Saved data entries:

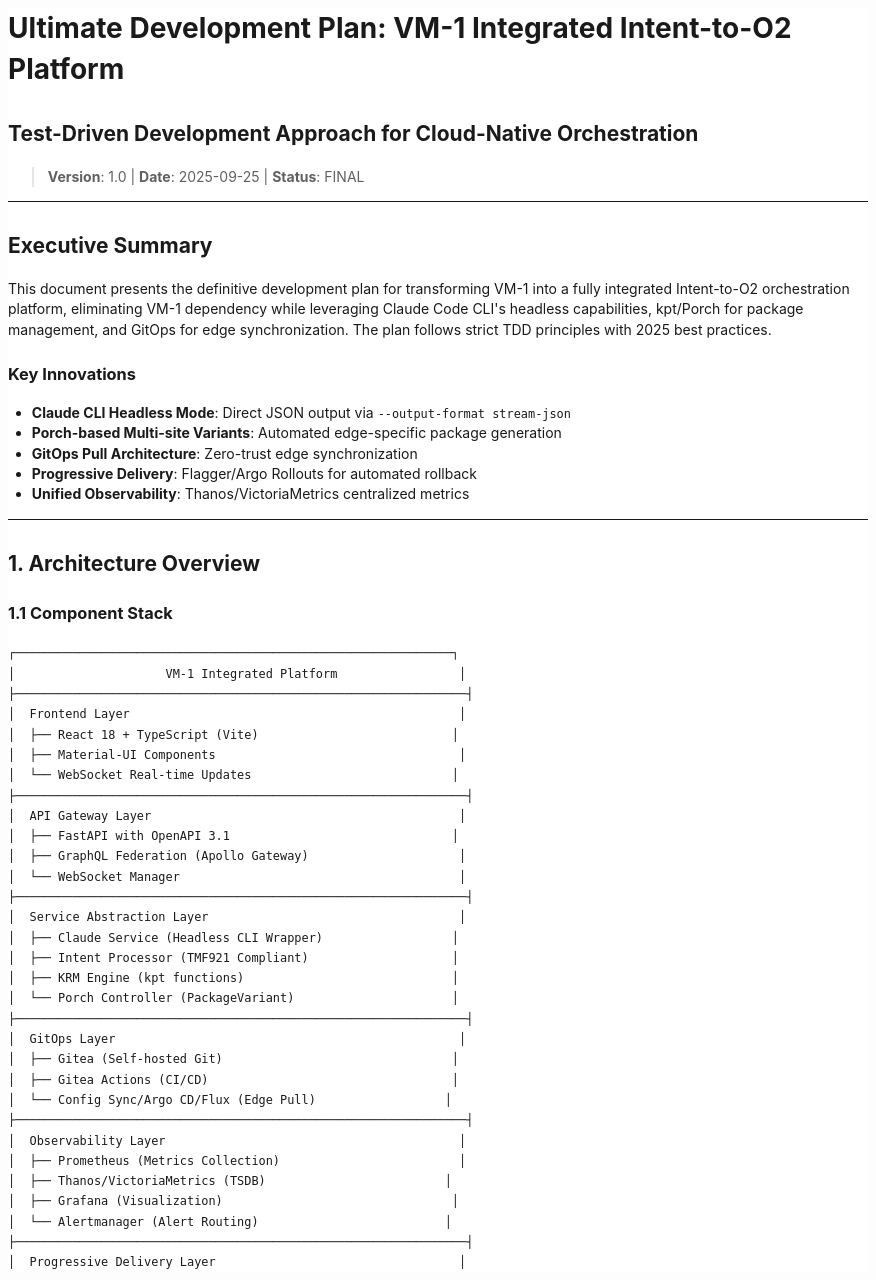 # Ultimate Development Plan: VM-1 Integrated Intent-to-O2 Platform
## Test-Driven Development Approach for Cloud-Native Orchestration

> **Version**: 1.0 | **Date**: 2025-09-25 | **Status**: FINAL

---

## Executive Summary

This document presents the definitive development plan for transforming VM-1 into a fully integrated Intent-to-O2 orchestration platform, eliminating VM-1 dependency while leveraging Claude Code CLI's headless capabilities, kpt/Porch for package management, and GitOps for edge synchronization. The plan follows strict TDD principles with 2025 best practices.

### Key Innovations
- **Claude CLI Headless Mode**: Direct JSON output via `--output-format stream-json`
- **Porch-based Multi-site Variants**: Automated edge-specific package generation
- **GitOps Pull Architecture**: Zero-trust edge synchronization
- **Progressive Delivery**: Flagger/Argo Rollouts for automated rollback
- **Unified Observability**: Thanos/VictoriaMetrics centralized metrics

---

## 1. Architecture Overview

### 1.1 Component Stack

```
┌─────────────────────────────────────────────────────────────┐
│                     VM-1 Integrated Platform                 │
├───────────────────────────────────────────────────────────────┤
│  Frontend Layer                                              │
│  ├── React 18 + TypeScript (Vite)                           │
│  ├── Material-UI Components                                  │
│  └── WebSocket Real-time Updates                            │
├───────────────────────────────────────────────────────────────┤
│  API Gateway Layer                                           │
│  ├── FastAPI with OpenAPI 3.1                               │
│  ├── GraphQL Federation (Apollo Gateway)                     │
│  └── WebSocket Manager                                       │
├───────────────────────────────────────────────────────────────┤
│  Service Abstraction Layer                                   │
│  ├── Claude Service (Headless CLI Wrapper)                  │
│  ├── Intent Processor (TMF921 Compliant)                    │
│  ├── KRM Engine (kpt functions)                             │
│  └── Porch Controller (PackageVariant)                      │
├───────────────────────────────────────────────────────────────┤
│  GitOps Layer                                                │
│  ├── Gitea (Self-hosted Git)                                │
│  ├── Gitea Actions (CI/CD)                                  │
│  └── Config Sync/Argo CD/Flux (Edge Pull)                  │
├───────────────────────────────────────────────────────────────┤
│  Observability Layer                                         │
│  ├── Prometheus (Metrics Collection)                         │
│  ├── Thanos/VictoriaMetrics (TSDB)                         │
│  ├── Grafana (Visualization)                                │
│  └── Alertmanager (Alert Routing)                          │
├───────────────────────────────────────────────────────────────┤
│  Progressive Delivery Layer                                  │
```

Requirement
All lines above containing the string "Argo": copy each one.

Result of the exercise
- **Progressive Delivery**: Flagger/Argo Rollouts for automated rollback
│  └── Config Sync/Argo CD/Flux (Edge Pull)                  │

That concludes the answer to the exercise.